Standards were established to allow interchange of CNC programs
amongst different machine
tools. The basic operation of such a machine tool is described
below.
Figure 1: CNC/CMM system schematic.
A 500 MHz Pentium III based Window NT workstation, with 256 MB
RAM and 20 GB
of disk space, is at the heart. EdgeCAM is used as the CAD/CAM
and Post Processor software.
A custom written Microsoft Visual C++ program is used to parse
the CL-DATA and/or G-code
files. A pipe based interface to the Spatial Technology Inc.
ACIS solid modeler is used for CNC
geometric verification. The stepper motor based machine tool is
controlled in real time, in a
separate thread, using the Windows NT multimedia timer. A
National Instruments PCI-6503
digital I/O card provides the interface to the stepper motor
amplifiers, limit switches, and CMM
touch trigger probe system.
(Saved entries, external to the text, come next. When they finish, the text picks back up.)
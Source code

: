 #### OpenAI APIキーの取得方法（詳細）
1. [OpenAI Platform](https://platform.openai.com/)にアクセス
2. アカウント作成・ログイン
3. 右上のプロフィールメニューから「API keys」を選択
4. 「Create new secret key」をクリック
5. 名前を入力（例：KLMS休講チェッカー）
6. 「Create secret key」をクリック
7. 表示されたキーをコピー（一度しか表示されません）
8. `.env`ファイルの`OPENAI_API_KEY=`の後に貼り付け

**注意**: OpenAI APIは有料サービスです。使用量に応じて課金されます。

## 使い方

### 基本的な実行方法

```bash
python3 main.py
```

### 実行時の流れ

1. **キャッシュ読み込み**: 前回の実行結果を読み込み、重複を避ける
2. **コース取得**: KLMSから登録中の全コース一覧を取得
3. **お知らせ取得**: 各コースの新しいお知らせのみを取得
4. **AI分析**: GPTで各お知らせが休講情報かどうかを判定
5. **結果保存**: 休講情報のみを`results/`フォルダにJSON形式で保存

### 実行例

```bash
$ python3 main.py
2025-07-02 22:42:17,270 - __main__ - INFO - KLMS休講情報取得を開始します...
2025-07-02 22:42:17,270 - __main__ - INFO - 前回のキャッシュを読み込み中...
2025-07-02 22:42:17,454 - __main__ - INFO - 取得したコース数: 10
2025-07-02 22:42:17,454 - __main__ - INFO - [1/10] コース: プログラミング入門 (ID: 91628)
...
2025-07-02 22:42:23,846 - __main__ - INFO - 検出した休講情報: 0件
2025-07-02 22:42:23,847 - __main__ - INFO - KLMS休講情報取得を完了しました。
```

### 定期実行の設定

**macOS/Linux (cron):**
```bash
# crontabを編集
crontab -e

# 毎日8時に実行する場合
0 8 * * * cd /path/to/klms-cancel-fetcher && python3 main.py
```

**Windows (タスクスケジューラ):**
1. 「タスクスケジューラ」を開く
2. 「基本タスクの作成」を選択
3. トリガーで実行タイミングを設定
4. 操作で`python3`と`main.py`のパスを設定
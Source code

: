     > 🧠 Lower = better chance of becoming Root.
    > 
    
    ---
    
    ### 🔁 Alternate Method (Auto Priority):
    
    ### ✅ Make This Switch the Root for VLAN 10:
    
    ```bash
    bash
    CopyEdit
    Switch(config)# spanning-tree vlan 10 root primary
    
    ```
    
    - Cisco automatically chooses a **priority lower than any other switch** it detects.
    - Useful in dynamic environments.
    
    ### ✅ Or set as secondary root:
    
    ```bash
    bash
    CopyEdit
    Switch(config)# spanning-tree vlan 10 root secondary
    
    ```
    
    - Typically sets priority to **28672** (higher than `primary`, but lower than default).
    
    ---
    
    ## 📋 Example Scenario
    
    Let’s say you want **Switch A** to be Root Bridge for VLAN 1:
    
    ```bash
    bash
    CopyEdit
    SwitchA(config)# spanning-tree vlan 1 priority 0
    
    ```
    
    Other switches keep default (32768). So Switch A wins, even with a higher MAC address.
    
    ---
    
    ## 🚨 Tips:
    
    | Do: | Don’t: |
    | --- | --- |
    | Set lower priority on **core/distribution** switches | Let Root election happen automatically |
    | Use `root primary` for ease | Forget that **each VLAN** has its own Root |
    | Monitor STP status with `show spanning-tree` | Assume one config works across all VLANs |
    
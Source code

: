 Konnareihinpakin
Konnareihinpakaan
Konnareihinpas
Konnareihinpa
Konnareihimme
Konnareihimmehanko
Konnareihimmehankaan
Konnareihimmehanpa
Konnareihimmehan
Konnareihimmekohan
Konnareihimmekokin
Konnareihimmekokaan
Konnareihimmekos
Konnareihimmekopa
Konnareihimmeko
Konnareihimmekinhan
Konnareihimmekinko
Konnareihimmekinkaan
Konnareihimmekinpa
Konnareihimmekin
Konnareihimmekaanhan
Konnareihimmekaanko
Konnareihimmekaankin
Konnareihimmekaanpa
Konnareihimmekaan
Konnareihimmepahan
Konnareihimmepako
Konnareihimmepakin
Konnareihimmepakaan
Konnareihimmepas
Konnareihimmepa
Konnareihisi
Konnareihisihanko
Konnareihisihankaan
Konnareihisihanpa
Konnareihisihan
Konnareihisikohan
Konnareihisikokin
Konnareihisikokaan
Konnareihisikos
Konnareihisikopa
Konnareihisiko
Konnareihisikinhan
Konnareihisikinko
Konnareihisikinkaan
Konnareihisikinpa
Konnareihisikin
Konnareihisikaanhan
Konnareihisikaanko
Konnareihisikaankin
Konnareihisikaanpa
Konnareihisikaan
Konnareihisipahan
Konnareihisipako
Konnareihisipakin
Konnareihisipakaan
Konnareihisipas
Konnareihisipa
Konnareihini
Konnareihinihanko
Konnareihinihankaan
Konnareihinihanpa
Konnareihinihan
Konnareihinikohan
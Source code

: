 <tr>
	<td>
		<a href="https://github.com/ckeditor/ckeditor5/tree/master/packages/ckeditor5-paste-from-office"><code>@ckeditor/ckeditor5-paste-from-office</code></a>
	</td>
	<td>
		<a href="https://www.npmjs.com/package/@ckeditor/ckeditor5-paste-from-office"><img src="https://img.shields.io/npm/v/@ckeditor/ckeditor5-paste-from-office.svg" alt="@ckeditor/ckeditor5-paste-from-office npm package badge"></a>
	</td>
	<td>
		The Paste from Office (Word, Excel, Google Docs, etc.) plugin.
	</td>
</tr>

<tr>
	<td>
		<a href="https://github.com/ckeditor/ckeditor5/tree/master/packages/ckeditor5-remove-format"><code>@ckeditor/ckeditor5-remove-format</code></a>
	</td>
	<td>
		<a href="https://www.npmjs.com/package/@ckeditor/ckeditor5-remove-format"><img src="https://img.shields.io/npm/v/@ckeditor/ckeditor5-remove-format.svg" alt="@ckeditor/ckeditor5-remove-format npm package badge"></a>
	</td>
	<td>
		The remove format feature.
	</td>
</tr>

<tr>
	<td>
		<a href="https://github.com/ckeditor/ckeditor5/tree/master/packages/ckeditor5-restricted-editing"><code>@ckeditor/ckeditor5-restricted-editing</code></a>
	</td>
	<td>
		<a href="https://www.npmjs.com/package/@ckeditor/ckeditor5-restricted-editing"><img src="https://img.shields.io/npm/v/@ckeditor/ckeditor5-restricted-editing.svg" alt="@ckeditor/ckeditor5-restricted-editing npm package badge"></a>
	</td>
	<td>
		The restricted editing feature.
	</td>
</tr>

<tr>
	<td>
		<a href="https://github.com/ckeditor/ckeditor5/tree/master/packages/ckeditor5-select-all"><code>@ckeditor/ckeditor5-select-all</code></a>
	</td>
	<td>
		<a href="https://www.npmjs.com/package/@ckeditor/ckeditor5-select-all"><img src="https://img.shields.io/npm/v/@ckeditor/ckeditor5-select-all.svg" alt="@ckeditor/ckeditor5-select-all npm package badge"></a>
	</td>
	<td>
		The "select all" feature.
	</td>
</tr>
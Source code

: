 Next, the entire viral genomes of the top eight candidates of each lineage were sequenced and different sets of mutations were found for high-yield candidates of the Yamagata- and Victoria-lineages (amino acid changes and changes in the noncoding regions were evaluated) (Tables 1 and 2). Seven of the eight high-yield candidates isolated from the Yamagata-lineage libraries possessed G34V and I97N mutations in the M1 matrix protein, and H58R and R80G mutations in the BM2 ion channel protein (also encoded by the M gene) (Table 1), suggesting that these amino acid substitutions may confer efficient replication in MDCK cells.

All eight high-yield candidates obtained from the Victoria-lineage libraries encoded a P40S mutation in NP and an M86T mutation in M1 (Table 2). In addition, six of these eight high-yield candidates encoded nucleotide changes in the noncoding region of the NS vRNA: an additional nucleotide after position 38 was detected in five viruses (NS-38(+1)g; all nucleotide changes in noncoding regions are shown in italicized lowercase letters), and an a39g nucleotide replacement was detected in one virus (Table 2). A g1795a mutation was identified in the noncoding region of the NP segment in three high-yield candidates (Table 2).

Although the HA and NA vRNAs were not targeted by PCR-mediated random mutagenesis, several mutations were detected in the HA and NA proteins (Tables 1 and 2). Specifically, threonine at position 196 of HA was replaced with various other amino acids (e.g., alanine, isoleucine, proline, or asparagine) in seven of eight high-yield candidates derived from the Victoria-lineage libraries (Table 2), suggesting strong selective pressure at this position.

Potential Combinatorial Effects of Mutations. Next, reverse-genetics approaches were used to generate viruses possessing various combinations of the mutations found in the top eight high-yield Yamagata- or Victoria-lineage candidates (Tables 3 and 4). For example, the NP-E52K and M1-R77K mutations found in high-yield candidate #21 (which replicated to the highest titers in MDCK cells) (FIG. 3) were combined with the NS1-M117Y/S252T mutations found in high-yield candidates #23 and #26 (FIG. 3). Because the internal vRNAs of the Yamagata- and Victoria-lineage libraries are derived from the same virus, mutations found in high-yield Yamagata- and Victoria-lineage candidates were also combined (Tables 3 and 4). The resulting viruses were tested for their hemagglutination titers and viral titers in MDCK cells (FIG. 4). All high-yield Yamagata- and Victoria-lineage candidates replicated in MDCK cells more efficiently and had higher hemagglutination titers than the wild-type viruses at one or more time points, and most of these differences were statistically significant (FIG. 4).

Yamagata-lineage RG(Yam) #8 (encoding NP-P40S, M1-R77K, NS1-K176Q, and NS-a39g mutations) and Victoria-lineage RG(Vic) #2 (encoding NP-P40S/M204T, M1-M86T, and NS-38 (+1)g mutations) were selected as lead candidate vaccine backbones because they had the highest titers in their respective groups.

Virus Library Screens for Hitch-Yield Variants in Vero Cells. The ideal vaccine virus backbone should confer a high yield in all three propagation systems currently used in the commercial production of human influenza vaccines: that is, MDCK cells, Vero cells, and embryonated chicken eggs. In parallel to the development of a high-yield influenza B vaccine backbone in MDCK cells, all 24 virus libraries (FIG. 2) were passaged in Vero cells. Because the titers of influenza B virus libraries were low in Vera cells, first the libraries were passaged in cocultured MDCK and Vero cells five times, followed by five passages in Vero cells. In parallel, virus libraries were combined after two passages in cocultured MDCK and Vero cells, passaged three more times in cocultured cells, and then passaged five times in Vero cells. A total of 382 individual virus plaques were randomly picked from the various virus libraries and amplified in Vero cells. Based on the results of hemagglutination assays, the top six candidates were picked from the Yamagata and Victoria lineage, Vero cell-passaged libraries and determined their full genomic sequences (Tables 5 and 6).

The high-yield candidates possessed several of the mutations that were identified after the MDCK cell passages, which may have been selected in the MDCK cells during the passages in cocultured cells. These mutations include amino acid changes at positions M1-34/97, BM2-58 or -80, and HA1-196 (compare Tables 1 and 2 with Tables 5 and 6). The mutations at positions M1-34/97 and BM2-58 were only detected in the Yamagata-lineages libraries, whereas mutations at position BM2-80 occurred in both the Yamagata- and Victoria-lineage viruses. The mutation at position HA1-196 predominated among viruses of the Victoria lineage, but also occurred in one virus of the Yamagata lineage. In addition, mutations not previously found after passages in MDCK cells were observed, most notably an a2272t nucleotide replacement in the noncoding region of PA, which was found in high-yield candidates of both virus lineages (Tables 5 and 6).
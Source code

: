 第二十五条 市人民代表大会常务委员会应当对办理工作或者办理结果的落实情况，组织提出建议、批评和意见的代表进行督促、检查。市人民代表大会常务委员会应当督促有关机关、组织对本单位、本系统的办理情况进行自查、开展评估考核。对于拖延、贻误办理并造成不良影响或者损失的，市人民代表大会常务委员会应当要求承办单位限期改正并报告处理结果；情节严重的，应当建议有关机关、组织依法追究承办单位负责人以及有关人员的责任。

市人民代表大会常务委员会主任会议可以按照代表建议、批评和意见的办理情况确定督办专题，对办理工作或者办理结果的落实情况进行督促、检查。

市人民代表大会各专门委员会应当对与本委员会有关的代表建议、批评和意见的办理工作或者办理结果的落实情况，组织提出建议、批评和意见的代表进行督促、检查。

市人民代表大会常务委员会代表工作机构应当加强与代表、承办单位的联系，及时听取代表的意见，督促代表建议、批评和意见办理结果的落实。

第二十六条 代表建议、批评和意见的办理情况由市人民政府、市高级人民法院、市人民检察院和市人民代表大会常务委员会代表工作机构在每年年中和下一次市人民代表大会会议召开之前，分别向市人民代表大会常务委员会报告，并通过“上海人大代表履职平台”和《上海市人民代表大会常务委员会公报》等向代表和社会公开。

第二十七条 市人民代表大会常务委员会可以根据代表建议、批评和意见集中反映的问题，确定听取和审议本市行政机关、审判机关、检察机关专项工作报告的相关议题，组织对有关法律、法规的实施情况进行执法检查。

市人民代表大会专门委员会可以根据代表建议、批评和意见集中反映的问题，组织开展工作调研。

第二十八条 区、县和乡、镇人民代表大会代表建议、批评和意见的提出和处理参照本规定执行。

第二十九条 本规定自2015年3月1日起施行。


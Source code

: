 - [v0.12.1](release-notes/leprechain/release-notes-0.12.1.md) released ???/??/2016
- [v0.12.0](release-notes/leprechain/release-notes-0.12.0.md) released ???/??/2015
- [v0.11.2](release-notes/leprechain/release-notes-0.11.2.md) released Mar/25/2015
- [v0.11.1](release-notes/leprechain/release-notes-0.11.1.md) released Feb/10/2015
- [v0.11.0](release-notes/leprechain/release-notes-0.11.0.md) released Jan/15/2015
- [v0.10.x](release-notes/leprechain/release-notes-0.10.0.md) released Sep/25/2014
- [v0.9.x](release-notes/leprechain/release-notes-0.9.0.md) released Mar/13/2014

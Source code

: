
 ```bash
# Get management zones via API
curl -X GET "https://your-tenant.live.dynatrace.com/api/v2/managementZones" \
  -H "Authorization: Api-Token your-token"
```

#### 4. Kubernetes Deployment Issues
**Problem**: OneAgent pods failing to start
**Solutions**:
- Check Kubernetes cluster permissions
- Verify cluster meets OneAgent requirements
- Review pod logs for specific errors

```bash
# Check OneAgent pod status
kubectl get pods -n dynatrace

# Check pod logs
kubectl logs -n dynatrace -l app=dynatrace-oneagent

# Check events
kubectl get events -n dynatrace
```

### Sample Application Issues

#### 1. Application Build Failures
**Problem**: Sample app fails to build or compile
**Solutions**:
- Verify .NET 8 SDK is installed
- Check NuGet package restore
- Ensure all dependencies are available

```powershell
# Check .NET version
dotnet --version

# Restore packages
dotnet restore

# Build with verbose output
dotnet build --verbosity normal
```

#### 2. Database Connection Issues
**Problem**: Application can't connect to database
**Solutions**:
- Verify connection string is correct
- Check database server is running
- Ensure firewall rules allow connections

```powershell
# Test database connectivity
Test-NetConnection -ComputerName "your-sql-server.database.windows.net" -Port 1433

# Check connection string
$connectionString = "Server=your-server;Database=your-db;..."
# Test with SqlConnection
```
A variable speed Dremill tool is
used as the CNC motor, spindle
and chuck. Off the shelf carbide cutters are used for machining.
The touch trigger probe systemis a Renishaw PH1/TP2. An analog game
joystick is used for manual positioning. The working
volume of the machine is 100 mm by 100mm by 50 mm. A photograph
of the system is shown
in Figure 2.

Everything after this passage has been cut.